[Stored data entries]
---*---

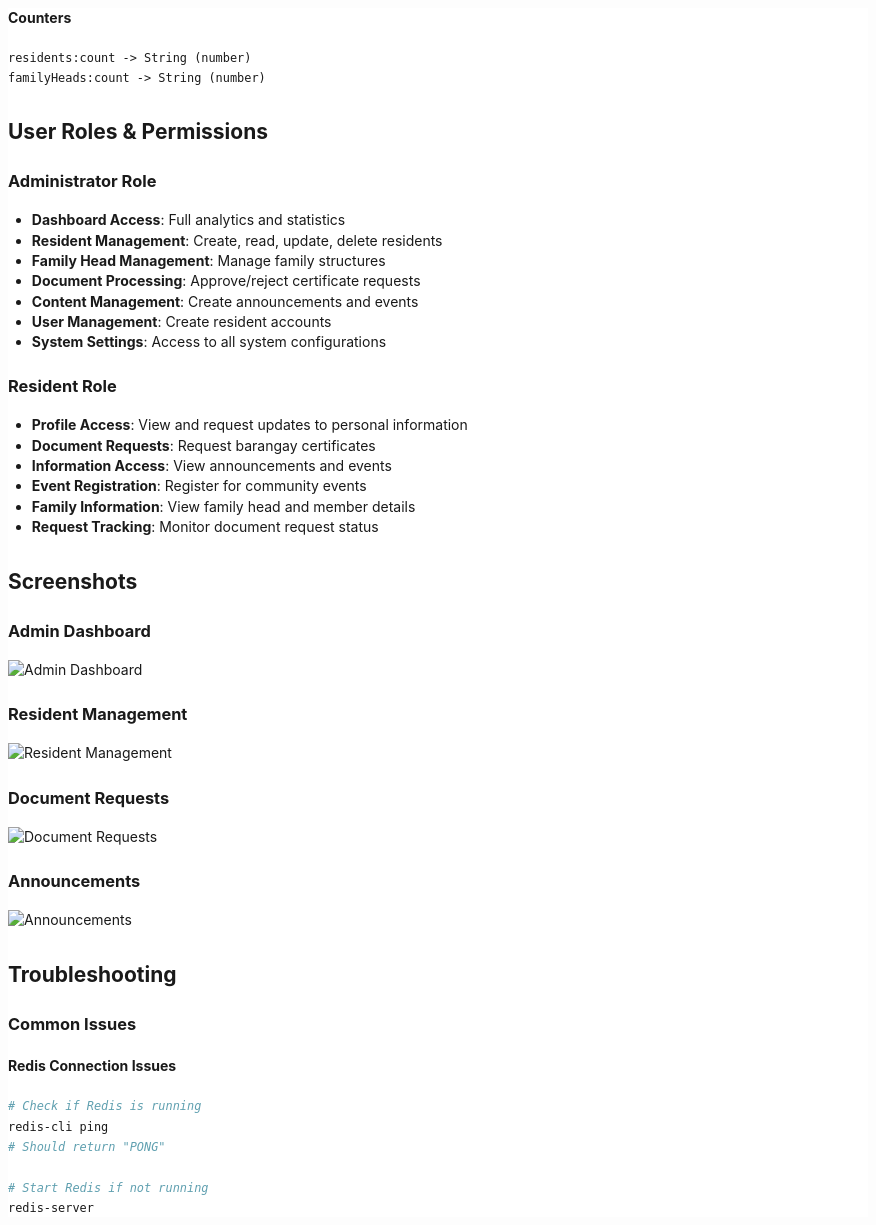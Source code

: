 
#### Counters
```
residents:count -> String (number)
familyHeads:count -> String (number)
```

## User Roles & Permissions

### Administrator Role
- **Dashboard Access**: Full analytics and statistics
- **Resident Management**: Create, read, update, delete residents
- **Family Head Management**: Manage family structures
- **Document Processing**: Approve/reject certificate requests
- **Content Management**: Create announcements and events
- **User Management**: Create resident accounts
- **System Settings**: Access to all system configurations

### Resident Role
- **Profile Access**: View and request updates to personal information
- **Document Requests**: Request barangay certificates
- **Information Access**: View announcements and events
- **Event Registration**: Register for community events
- **Family Information**: View family head and member details
- **Request Tracking**: Monitor document request status

## Screenshots

### Admin Dashboard
![Admin Dashboard](https://via.placeholder.com/800x500/0d6efd/ffffff?text=Admin+Dashboard+with+Analytics)

### Resident Management
![Resident Management](https://via.placeholder.com/800x500/28a745/ffffff?text=Resident+Management+Interface)

### Document Requests
![Document Requests](https://via.placeholder.com/800x500/dc3545/ffffff?text=Document+Request+Processing)

### Announcements
![Announcements](https://via.placeholder.com/800x500/ffc107/000000?text=Community+Announcements)

## Troubleshooting

### Common Issues

#### Redis Connection Issues
```bash
# Check if Redis is running
redis-cli ping
# Should return "PONG"

# Start Redis if not running
redis-server
```
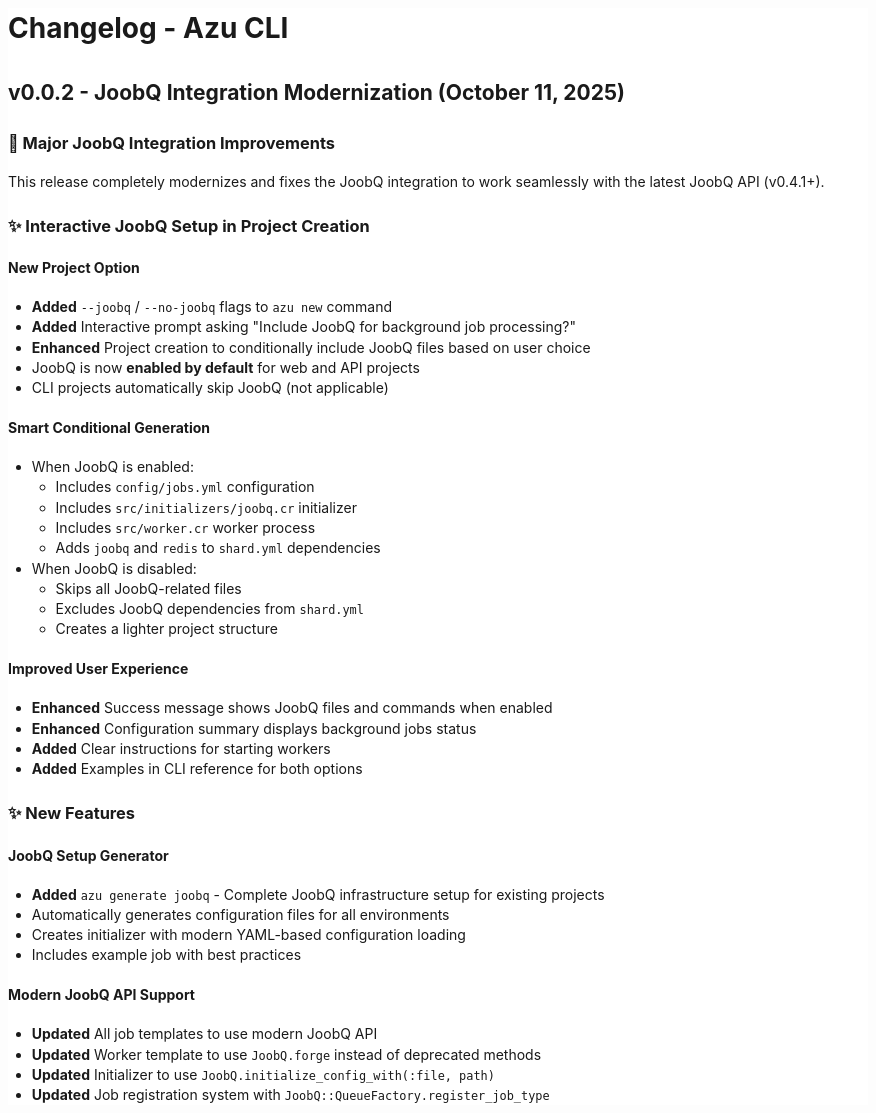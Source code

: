# Changelog - Azu CLI

## v0.0.2 - JoobQ Integration Modernization (October 11, 2025)

### 🚀 Major JoobQ Integration Improvements

This release completely modernizes and fixes the JoobQ integration to work seamlessly with the latest JoobQ API (v0.4.1+).

### ✨ Interactive JoobQ Setup in Project Creation

#### New Project Option

- **Added** `--joobq` / `--no-joobq` flags to `azu new` command
- **Added** Interactive prompt asking "Include JoobQ for background job processing?"
- **Enhanced** Project creation to conditionally include JoobQ files based on user choice
- JoobQ is now **enabled by default** for web and API projects
- CLI projects automatically skip JoobQ (not applicable)

#### Smart Conditional Generation

- When JoobQ is enabled:
  - Includes `config/jobs.yml` configuration
  - Includes `src/initializers/joobq.cr` initializer
  - Includes `src/worker.cr` worker process
  - Adds `joobq` and `redis` to `shard.yml` dependencies
- When JoobQ is disabled:
  - Skips all JoobQ-related files
  - Excludes JoobQ dependencies from `shard.yml`
  - Creates a lighter project structure

#### Improved User Experience

- **Enhanced** Success message shows JoobQ files and commands when enabled
- **Enhanced** Configuration summary displays background jobs status
- **Added** Clear instructions for starting workers
- **Added** Examples in CLI reference for both options

### ✨ New Features

#### JoobQ Setup Generator

- **Added** `azu generate joobq` - Complete JoobQ infrastructure setup for existing projects
- Automatically generates configuration files for all environments
- Creates initializer with modern YAML-based configuration loading
- Includes example job with best practices

#### Modern JoobQ API Support

- **Updated** All job templates to use modern JoobQ API
- **Updated** Worker template to use `JoobQ.forge` instead of deprecated methods
- **Updated** Initializer to use `JoobQ.initialize_config_with(:file, path)`
- **Updated** Job registration system with `JoobQ::QueueFactory.register_job_type`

---*---

### Exercise prompt
Write the number of data lines with "system", nothing else.

### Solved exercise
2